Extended Data Fig. 9. Clonal diversity of CD8⁺ T cells.

a, Scatterplots showing primary clusters of each individual clonotype in dLN and blood at day 7 (D7 Blood). n represents the total number of clones within a cluster in each scatterplot; n_B is the number of clones observed in blood at day 7; n_BB is the number of clones in blood at day 7 with clone size greater than 1. Color of circles denote cluster designation as shown in panels (b) and (c). b, c, Cluster composition for the 30 largest clonotypes from tumor (upper panels), D7 blood (middle panels) or dLN (lower panels) of CT26 tumor-bearing mice treated with isotype control, anti-PD-L1, anti-TIGIT, combination, or combination with FTY720, shown as (b) absolute numbers, or (c) normalized against the total number of cells for each individual clonotype (total cell number = 1). Cluster identity is indicated by color. In (b), clonotypes from individual mice within each treatment group are identified by the color legend at the top of the tumor bar graphs. Individual mice are labeled as S”group number”.”mouse number”. gp70⁺ clones are identified by black symbol at the top of the bar graphs. Source data

Extended Data Fig. 10. Analysis of human CD8⁺ T cell clusters.
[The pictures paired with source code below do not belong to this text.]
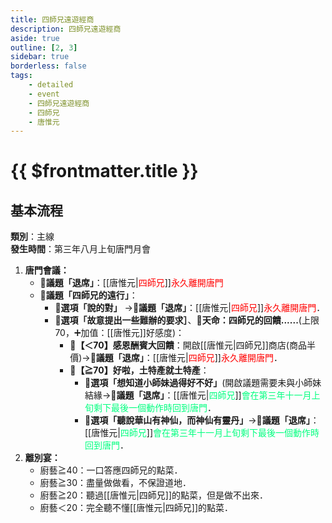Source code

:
 ```yaml
---
title: 四師兄遠遊經商
description: 四師兄遠遊經商
aside: true
outline: [2, 3]
sidebar: true
borderless: false
tags:
    - detailed
    - event
    - 四師兄遠遊經商
    - 四師兄
    - 唐惟元
---
```


# {{ $frontmatter.title }}

## 基本流程
**類別**：主線<br>
**發生時間**：第三年八月上旬唐門月會<br>

1. **唐門會議：**
   + **📜議題「退席」**：[[唐惟元|<span style='color: red;'>四師兄</span>]]<span style='color: red;'>永久離開唐門</span>
   + **📜議題「四師兄的遠行」**：
     + **📖選項「說的對」** →**📜議題「退席」**：[[唐惟元|<span style='color: red;'>四師兄</span>]]<span style='color: red;'>永久離開唐門</span>．
     + **📖選項「故意提出一些難辦的要求］**、**🎲天命：四師兄的回饋......**(上限70，➕加值：[[唐惟元]]好感度)：
       + **🧾【＜70】感恩酬賓大回饋**：開啟[[唐惟元|四師兄]]商店(商品半價)→**📜議題「退席」**：[[唐惟元|<span style='color: red;'>四師兄</span>]]<span style='color: red;'>永久離開唐門</span>．
       + **🧾【≧70】好啦，土特產就土特產**：
         + **📖選項「想知道小師妹過得好不好」**(開啟議題需要未與<Girl0Icon>小師妹</Girl0Icon>結緣→**📜議題「退席」**：[[唐惟元|<span style='color: #00FF7F;'>四師兄</span>]]<span style='color: #00FF7F;'>會在第三年十一月上旬剩下最後一個動作時回到唐門</span>．
         + **📖選項「聽說華山有神仙，而神仙有靈丹」**→**📜議題「退席」**：[[唐惟元|<span style='color: #00FF7F;'>四師兄</span>]]<span style='color: #00FF7F;'>會在第三年十一月上旬剩下最後一個動作時回到唐門</span>．
2. **離別宴：**
   + 廚藝≧40：一口答應四師兄的點菜．
   + 廚藝≧30：盡量做做看，不保證道地．
   + 廚藝≧20：聽過[[唐惟元|四師兄]]的點菜，但是做不出來．
   + 廚藝＜20：完全聽不懂[[唐惟元|四師兄]]的點菜．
Association of human CD8⁺ T cell clusters corresponding to mouse reference with response in tiragolumab plus atezolizumab Ph1b and Ph2 NSCLC clinical trials. a. scRNA-seq of 144,413 human CD8⁺ T cells from blood of patients in a Ph1b NSCLC study of tiragolumab plus atezolizumab (T + A). Human genes were renamed to their mouse ortholog (if present) and gene expression was normalized before sample integration and projection onto a mouse CD8⁺ T cell reference UMAP. b. Predicted cell type score for mapped human CD8⁺ T cells for each assigned mouse CD8⁺ T cell reference cluster. c. Frequencies of human predicted clusters in patients with complete or partial response (CRPR) compared to stable or progressive disease (SDPD) on cycle 2 day 1 of treatment with T + A in the Ph1b study. Percent total was calculated as the percentage of the cluster in total CD8⁺ T cells for each patient. d. Forest plot comparing high or low expression of the top corresponding human 18-20 signature genes (signature gene score) from each mouse CD8⁺ T cell cluster or CD8A and their association with overall survival (OS) hazard ratio (HR) T + A or placebo plus atezolizumab (P + A) treatment groups in Ph2 CITYSCAPE. Mean HR with 95% confidence intervals and p-values are shown. e, Kaplan-Meier curves showing OS probability in P + A or T + A treatment groups dichotomized on the basis of high or low CD8⁺ T cell cluster gene scores from each reference cluster. p-value is from log-rank test with null hypothesis that there is no difference between the groups. f. Kaplan-Meier curves comparing progression-free survival (PFS, left) or OS (right) in patients from the phase 3 NSCLC OAK study who received atezolizumab monotherapy. Patients were dichotomized by median gene score calculated using the average expression of the CD8 gene panel comprised of CXCR3, CXCR6 and CCL5.